Abu Dhabi: The UAE needs to implement a multi-disciplinary national approach to help curb the growing number of overweight and obese children, who are reported to develop Type 2 diabetes as early as 15 years of age, agreed health professionals at the 6th Middle East Healthcare Innovation Summit 2011.
During the interactive panel discussion on ‘Tackling Diabetes' a recent study conducted by the UAE Ministry of Health, Centre for Disease Control (CDC), and the World Health Organisation (WHO) indicated that in 2005, 12.1 per cent of school children (from Kindergarten to Grade 12) were obese and 21.5 per cent overweight.
The same study was repeated in 2010 - showing 15.5 per cent of school children obese and 39.2 per cent overweight.
The ministry has issued a 10-year strategy plan (2009 - 2018) two years ago as part of a cabinet decree to help prevent obesity, diabetes and smoking amongst youth before its onset, according to Dr. Salah Al Badawi, Director Diabetes Control Programme, health ministry.
"We have 13 indicators or milestones that we follow as part of our strategy plan to help curb diabetes some of which includes a mission to help reduce the number of overweight individuals across the UAE by one per cent every year and increase physical activity by two per cent yearly," said Dr Al Badawi at the two-day summit which kicked off on Sunday.

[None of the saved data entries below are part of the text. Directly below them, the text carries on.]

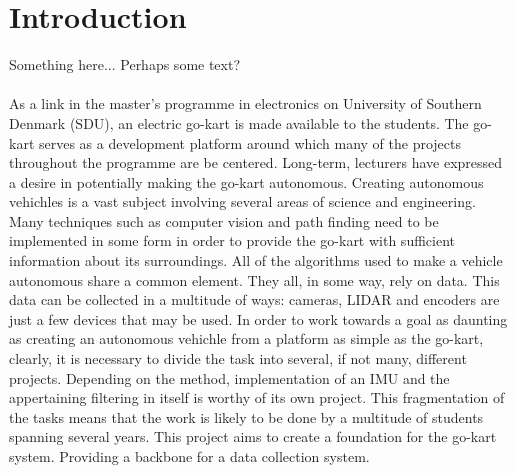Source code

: \section{Introduction} %
\label{sec:introduction}
Something here... Perhaps some text?\\~~\\
As a link in the master's programme in electronics on University of Southern Denmark (SDU), an electric go-kart is made available to the students.
The go-kart serves as a development platform around which many of the projects throughout the programme are be centered.
Long-term, lecturers have expressed a desire in potentially making the go-kart autonomous.
Creating autonomous vehichles is a vast subject involving several areas of science and engineering.
Many techniques such as computer vision and path finding need to be implemented in some form in order to provide the go-kart with sufficient information about its surroundings.
All of the algorithms used to make a vehicle autonomous share a common element.
They all, in some way, rely on data.
This data can be collected in a multitude of ways: cameras, LIDAR and encoders are just a few devices that may be used.
In order to work towards a goal as daunting as creating an autonomous vehichle from a platform as simple as the go-kart, clearly, it is necessary to divide the task into several, if not many, different projects.
Depending on the method, implementation of an IMU and the appertaining filtering in itself is worthy of its own project.
This fragmentation of the tasks means that the work is likely to be done by a multitude of students spanning several years.
This project aims to create a foundation for the go-kart system.
Providing a backbone for a data collection system.
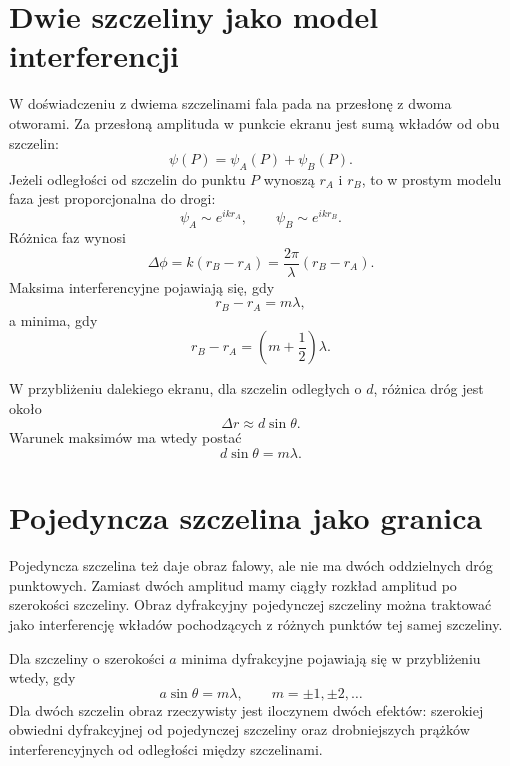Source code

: \section{Dwie szczeliny jako model interferencji}

W doświadczeniu z dwiema szczelinami fala pada na przesłonę z dwoma otworami. Za przesłoną amplituda w punkcie ekranu jest sumą wkładów od obu szczelin:
\begin{equation}
    \psi(P)=\psi_A(P)+\psi_B(P).
\end{equation}
Jeżeli odległości od szczelin do punktu \(P\) wynoszą \(r_A\) i \(r_B\), to w prostym modelu faza jest proporcjonalna do drogi:
\begin{equation}
    \psi_A\sim e^{ikr_A},
    \qquad
    \psi_B\sim e^{ikr_B}.
\end{equation}
Różnica faz wynosi
\begin{equation}
    \Delta\phi=k(r_B-r_A)=\frac{2\pi}{\lambda}(r_B-r_A).
\end{equation}
Maksima interferencyjne pojawiają się, gdy
\begin{equation}
    r_B-r_A=m\lambda,
\end{equation}
a minima, gdy
\begin{equation}
    r_B-r_A=\left(m+\frac{1}{2}\right)\lambda.
\end{equation}

W przybliżeniu dalekiego ekranu, dla szczelin odległych o \(d\), różnica dróg jest około
\begin{equation}
    \Delta r\approx d\sin\theta.
\end{equation}
Warunek maksimów ma wtedy postać
\begin{equation}
    d\sin\theta=m\lambda.
\end{equation}

\section{Pojedyncza szczelina jako granica}

Pojedyncza szczelina też daje obraz falowy, ale nie ma dwóch oddzielnych dróg punktowych. Zamiast dwóch amplitud mamy ciągły rozkład amplitud po szerokości szczeliny. Obraz dyfrakcyjny pojedynczej szczeliny można traktować jako interferencję wkładów pochodzących z różnych punktów tej samej szczeliny.

Dla szczeliny o szerokości \(a\) minima dyfrakcyjne pojawiają się w przybliżeniu wtedy, gdy
\begin{equation}
    a\sin\theta=m\lambda,
    \qquad m=\pm1,\pm2,\ldots
\end{equation}
Dla dwóch szczelin obraz rzeczywisty jest iloczynem dwóch efektów: szerokiej obwiedni dyfrakcyjnej od pojedynczej szczeliny oraz drobniejszych prążków interferencyjnych od odległości między szczelinami.

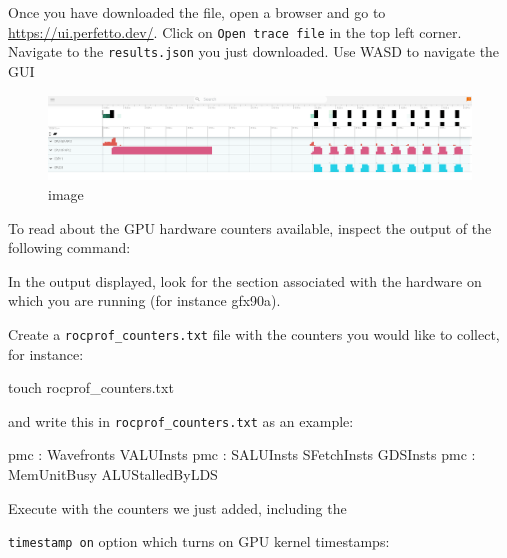 \documentclass[
]{article}
\let\oldtexttt\texttt
\renewcommand{\texttt}[1]{
  \colorbox{Light}{\oldtexttt{#1}}
}
\newenvironment{Shaded}{}{}
\newcommand{\ExtensionTok}[1]{#1}
\newcommand{\FunctionTok}[1]{\textcolor[rgb]{0.02,0.16,0.49}{#1}}
\newcommand{\NormalTok}[1]{#1}
\newcommand{\VariableTok}[1]{\textcolor[rgb]{0.10,0.09,0.49}{#1}}
\begin{document}
Once you have downloaded the file, open a browser and go to
\url{https://ui.perfetto.dev/}. Click on \texttt{Open\ trace\ file} in
the top left corner. Navigate to the \texttt{results.json} you just
downloaded. Use WASD to navigate the GUI

\begin{figure}
\centering
\includegraphics{rocprof/4548abe6eeb76b1896e88fbd38299521eef0d2cd.png}
\caption{image}
\end{figure}

To read about the GPU hardware counters available, inspect the output of
the following command:

\begin{Shaded}
\end{Shaded}

In the output displayed, look for the section associated with the
hardware on which you are running (for instance gfx90a).

Create a \texttt{rocprof\_counters.txt} file with the counters you would
like to collect, for instance:

\begin{Shaded}
\begin{Highlighting}[]
\FunctionTok{touch}\NormalTok{ rocprof\_counters.txt}
\end{Highlighting}
\end{Shaded}

and write this in \texttt{rocprof\_counters.txt} as an example:

\begin{Shaded}
\begin{Highlighting}[]
\ExtensionTok{pmc}\NormalTok{ : Wavefronts VALUInsts}
\ExtensionTok{pmc}\NormalTok{ : SALUInsts SFetchInsts GDSInsts}
\ExtensionTok{pmc}\NormalTok{ : MemUnitBusy ALUStalledByLDS}
\end{Highlighting}
\end{Shaded}

Execute with the counters we just added, including the
\texttt{timestamp\ on} option which turns on GPU kernel timestamps:
\end{document}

Health experts during Sunday's Middle East Health Care Innovation Summit 2011, all agreed that 40 of the insurance companies across the UAE do not have control over diseases that require long term coverage, and a call out to start offering coverage for certain devices and/or medication related to diabetes was made.
For instance a glucometer - a medical device used to determine the approximate concentration of glucose in the blood is not covered by most insurance companies, despites its level of importance for a diabetic.